Cuando llegó la profesora y el chico se metió en el laboratorio, lo primero que hizo fue acercarse y decirme:

—¡Viste qué lindo es! Le voy a preguntar si tiene algún amigo para presentarte.

—No, gracias –le respondí–, a ver si todavía sus amigos son de los que quieren que el ají picante sea más picante.

Me sacó la lengua, pero no llegué a contestar porque Rodrigo se asomó por la puerta entreabierta y nos chistó:

—Psst, ¿quieren venir a ver? –y nos guiñó un ojo.

Lucía y yo nos miramos y entramos.

Había quince personas como mucho. Apenas nos prestaron atención, así que nos sentamos en un rincón para no molestar demasiado. Nunca había ido de oyente a una clase; se sentía raro.
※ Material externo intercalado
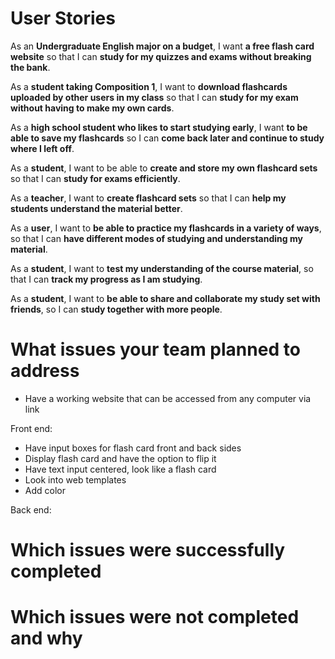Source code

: # **User Stories**


As an **Undergraduate English major on a budget**, I want **a free flash card website** so that I can **study for my quizzes and exams without breaking the bank**.

As a **student taking Composition 1**, I want to **download flashcards uploaded by other users in my class** so that I can **study for my exam without having to make my own cards**.

As a **high school student who likes to start studying early**, I want **to be able to save my flashcards** so I can **come back later and continue to study where I left off**.

As a **student**, I want to be able to **create and store my own flashcard sets** so that I can **study for exams efficiently**.

As a **teacher**, I want to **create flashcard sets** so that I can **help my students understand the material better**.

As a **user**, I want to **be able to practice my flashcards in a variety of ways**, so that I can **have different modes of studying and understanding my material**.

As a **student**, I want to **test my understanding of the course material**, so that I can **track my progress as I am studying**.

As a **student**, I want to **be able to share and collaborate my study set with friends**, so I can **study together with more people**.




# **What issues your team planned to address**

- Have a working website that can be accessed from any computer via link

Front end:
- Have input boxes for flash card front and back sides
- Display flash card and have the option to flip it
- Have text input centered, look like a flash card
- Look into web templates
- Add color

Back end:

# **Which issues were successfully completed**

# **Which issues were not completed and why**
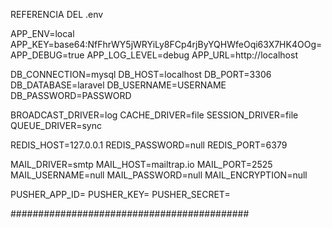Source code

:REFERENCIA DEL .env

APP_ENV=local
APP_KEY=base64:NfFhrWY5jWRYiLy8FCp4rjByYQHWfeOqi63X7HK4OOg=
APP_DEBUG=true
APP_LOG_LEVEL=debug
APP_URL=http://localhost

DB_CONNECTION=mysql
DB_HOST=localhost
DB_PORT=3306
DB_DATABASE=laravel
DB_USERNAME=USERNAME
DB_PASSWORD=PASSWORD

BROADCAST_DRIVER=log
CACHE_DRIVER=file
SESSION_DRIVER=file
QUEUE_DRIVER=sync

REDIS_HOST=127.0.0.1
REDIS_PASSWORD=null
REDIS_PORT=6379

MAIL_DRIVER=smtp
MAIL_HOST=mailtrap.io
MAIL_PORT=2525
MAIL_USERNAME=null
MAIL_PASSWORD=null
MAIL_ENCRYPTION=null

PUSHER_APP_ID=
PUSHER_KEY=
PUSHER_SECRET=

###########################################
Sobre la mesa central del aula había una maceta con una planta enorme de tomates. Rodrigo daba vueltas alrededor de ella, hablando y gesticulando con entusiasmo. Cada tanto se acariciaba el intento de barba, lo cual me ponía muy nerviosa. Explicaba con tal pasión su trabajo, que me dieron ganas de prestar atención a lo que decía. Pero empezó con el mismo discursito que nos había dado a nosotras, y me dio sueño. Para cuando llegó a la parte donde lo había interrumpido, yo ya no entendía nada. Solo me llegaban palabras sueltas:

—Bla bla bla, genes, bla bla bla, ADN, bla bla bla, compuestos volátiles, bla bla bla, umami...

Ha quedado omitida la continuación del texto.